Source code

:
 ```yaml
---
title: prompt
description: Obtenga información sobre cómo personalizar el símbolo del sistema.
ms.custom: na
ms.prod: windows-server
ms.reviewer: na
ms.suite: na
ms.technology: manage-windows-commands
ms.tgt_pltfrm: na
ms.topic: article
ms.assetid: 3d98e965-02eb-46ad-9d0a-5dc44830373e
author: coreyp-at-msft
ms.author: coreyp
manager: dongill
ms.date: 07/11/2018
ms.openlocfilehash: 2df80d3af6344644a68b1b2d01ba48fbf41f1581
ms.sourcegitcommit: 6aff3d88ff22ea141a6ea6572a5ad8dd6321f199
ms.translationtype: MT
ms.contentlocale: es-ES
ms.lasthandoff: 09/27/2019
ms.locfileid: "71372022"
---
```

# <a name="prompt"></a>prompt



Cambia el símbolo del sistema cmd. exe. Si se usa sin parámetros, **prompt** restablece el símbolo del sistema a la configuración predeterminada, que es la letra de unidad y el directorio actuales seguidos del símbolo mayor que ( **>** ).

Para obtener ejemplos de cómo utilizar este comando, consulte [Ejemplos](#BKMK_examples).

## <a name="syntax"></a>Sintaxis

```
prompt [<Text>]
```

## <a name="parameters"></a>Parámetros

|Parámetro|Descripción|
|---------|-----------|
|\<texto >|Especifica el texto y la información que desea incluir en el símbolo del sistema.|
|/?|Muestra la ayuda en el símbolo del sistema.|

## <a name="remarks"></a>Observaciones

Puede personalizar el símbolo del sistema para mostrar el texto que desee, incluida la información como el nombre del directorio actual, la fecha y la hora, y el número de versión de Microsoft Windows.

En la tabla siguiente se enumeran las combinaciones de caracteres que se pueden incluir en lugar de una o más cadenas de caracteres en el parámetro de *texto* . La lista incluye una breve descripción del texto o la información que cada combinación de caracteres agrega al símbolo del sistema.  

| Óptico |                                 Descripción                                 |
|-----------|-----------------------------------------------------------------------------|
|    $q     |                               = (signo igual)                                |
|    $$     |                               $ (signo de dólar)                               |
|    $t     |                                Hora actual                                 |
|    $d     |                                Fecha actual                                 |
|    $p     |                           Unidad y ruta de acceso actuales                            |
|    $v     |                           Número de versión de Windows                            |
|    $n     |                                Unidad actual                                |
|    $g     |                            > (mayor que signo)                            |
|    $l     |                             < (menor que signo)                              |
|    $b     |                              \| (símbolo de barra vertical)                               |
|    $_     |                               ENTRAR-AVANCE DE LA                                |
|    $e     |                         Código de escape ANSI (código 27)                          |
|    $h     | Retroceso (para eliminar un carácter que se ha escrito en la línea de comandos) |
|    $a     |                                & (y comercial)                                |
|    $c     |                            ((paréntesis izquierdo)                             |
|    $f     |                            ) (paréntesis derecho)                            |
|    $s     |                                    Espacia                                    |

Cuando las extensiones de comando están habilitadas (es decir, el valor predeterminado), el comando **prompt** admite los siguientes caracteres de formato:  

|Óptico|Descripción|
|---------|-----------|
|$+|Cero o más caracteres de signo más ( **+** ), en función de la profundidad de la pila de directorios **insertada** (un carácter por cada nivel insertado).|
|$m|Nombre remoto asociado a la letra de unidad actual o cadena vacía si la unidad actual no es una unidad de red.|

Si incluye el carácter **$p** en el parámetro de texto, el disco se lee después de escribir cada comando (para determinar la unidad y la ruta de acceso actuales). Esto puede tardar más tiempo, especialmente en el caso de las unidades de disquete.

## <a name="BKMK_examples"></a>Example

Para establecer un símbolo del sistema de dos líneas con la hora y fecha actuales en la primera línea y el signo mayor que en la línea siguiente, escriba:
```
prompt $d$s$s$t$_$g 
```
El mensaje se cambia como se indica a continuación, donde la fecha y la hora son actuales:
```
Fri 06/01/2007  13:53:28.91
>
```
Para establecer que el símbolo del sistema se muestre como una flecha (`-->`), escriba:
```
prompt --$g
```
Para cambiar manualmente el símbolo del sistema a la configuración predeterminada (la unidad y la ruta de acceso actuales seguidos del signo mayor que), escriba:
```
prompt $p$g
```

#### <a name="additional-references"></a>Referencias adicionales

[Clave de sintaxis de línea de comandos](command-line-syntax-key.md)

Your objective –
Repeat the entries word for word. Skip none of them.

Response –
Source code

:
 ```yaml
---
title: prompt
description: Obtenga información sobre cómo personalizar el símbolo del sistema.
ms.custom: na
ms.prod: windows-server
ms.reviewer: na
ms.suite: na
ms.technology: manage-windows-commands
ms.tgt_pltfrm: na
ms.topic: article
ms.assetid: 3d98e965-02eb-46ad-9d0a-5dc44830373e
author: coreyp-at-msft
ms.author: coreyp
manager: dongill
ms.date: 07/11/2018
ms.openlocfilehash: 2df80d3af6344644a68b1b2d01ba48fbf41f1581
ms.sourcegitcommit: 6aff3d88ff22ea141a6ea6572a5ad8dd6321f199
ms.translationtype: MT
ms.contentlocale: es-ES
ms.lasthandoff: 09/27/2019
ms.locfileid: "71372022"
---
```

# <a name="prompt"></a>prompt



Cambia el símbolo del sistema cmd. exe. Si se usa sin parámetros, **prompt** restablece el símbolo del sistema a la configuración predeterminada, que es la letra de unidad y el directorio actuales seguidos del símbolo mayor que ( **>** ).

Para obtener ejemplos de cómo utilizar este comando, consulte [Ejemplos](#BKMK_examples).

## <a name="syntax"></a>Sintaxis

```
prompt [<Text>]
```

## <a name="parameters"></a>Parámetros

|Parámetro|Descripción|
|---------|-----------|
|\<texto >|Especifica el texto y la información que desea incluir en el símbolo del sistema.|
|/?|Muestra la ayuda en el símbolo del sistema.|

## <a name="remarks"></a>Observaciones

Puede personalizar el símbolo del sistema para mostrar el texto que desee, incluida la información como el nombre del directorio actual, la fecha y la hora, y el número de versión de Microsoft Windows.

En la tabla siguiente se enumeran las combinaciones de caracteres que se pueden incluir en lugar de una o más cadenas de caracteres en el parámetro de *texto* . La lista incluye una breve descripción del texto o la información que cada combinación de caracteres agrega al símbolo del sistema.  

| Óptico |                                 Descripción                                 |
|-----------|-----------------------------------------------------------------------------|
|    $q     |                               = (signo igual)                                |
|    $$     |                               $ (signo de dólar)                               |
|    $t     |                                Hora actual                                 |
|    $d     |                                Fecha actual                                 |
|    $p     |                           Unidad y ruta de acceso actuales                            |
|    $v     |                           Número de versión de Windows                            |
|    $n     |                                Unidad actual                                |
|    $g     |                            > (mayor que signo)                            |
|    $l     |                             < (menor que signo)                              |
|    $b     |                              \| (símbolo de barra vertical)                               |
|    $_     |                               ENTRAR-AVANCE DE LA                                |
|    $e     |                         Código de escape ANSI (código 27)                          |
|    $h     | Retroceso (para eliminar un carácter que se ha escrito en la línea de comandos) |
|    $a     |                                & (y comercial)                                |
|    $c     |                            ((paréntesis izquierdo)                             |
|    $f     |                            ) (paréntesis derecho)                            |
|    $s     |                                    Espacia                                    |

Cuando las extensiones de comando están habilitadas (es decir, el valor predeterminado), el comando **prompt** admite los siguientes caracteres de formato:  

|Óptico|Descripción|
|---------|-----------|
|$+|Cero o más caracteres de signo más ( **+** ), en función de la profundidad de la pila de directorios **insertada** (un carácter por cada nivel insertado).|
|$m|Nombre remoto asociado a la letra de unidad actual o cadena vacía si la unidad actual no es una unidad de red.|

Si incluye el carácter **$p** en el parámetro de texto, el disco se lee después de escribir cada comando (para determinar la unidad y la ruta de acceso actuales). Esto puede tardar más tiempo, especialmente en el caso de las unidades de disquete.

## <a name="BKMK_examples"></a>Example

Para establecer un símbolo del sistema de dos líneas con la hora y fecha actuales en la primera línea y el signo mayor que en la línea siguiente, escriba:
```
prompt $d$s$s$t$_$g 
```
El mensaje se cambia como se indica a continuación, donde la fecha y la hora son actuales:
```
Fri 06/01/2007  13:53:28.91
>
```
Para establecer que el símbolo del sistema se muestre como una flecha (`-->`), escriba:
```
prompt --$g
```
Para cambiar manualmente el símbolo del sistema a la configuración predeterminada (la unidad y la ruta de acceso actuales seguidos del signo mayor que), escriba:
```
prompt $p$g
```

#### <a name="additional-references"></a>Referencias adicionales

[Clave de sintaxis de línea de comandos](command-line-syntax-key.md)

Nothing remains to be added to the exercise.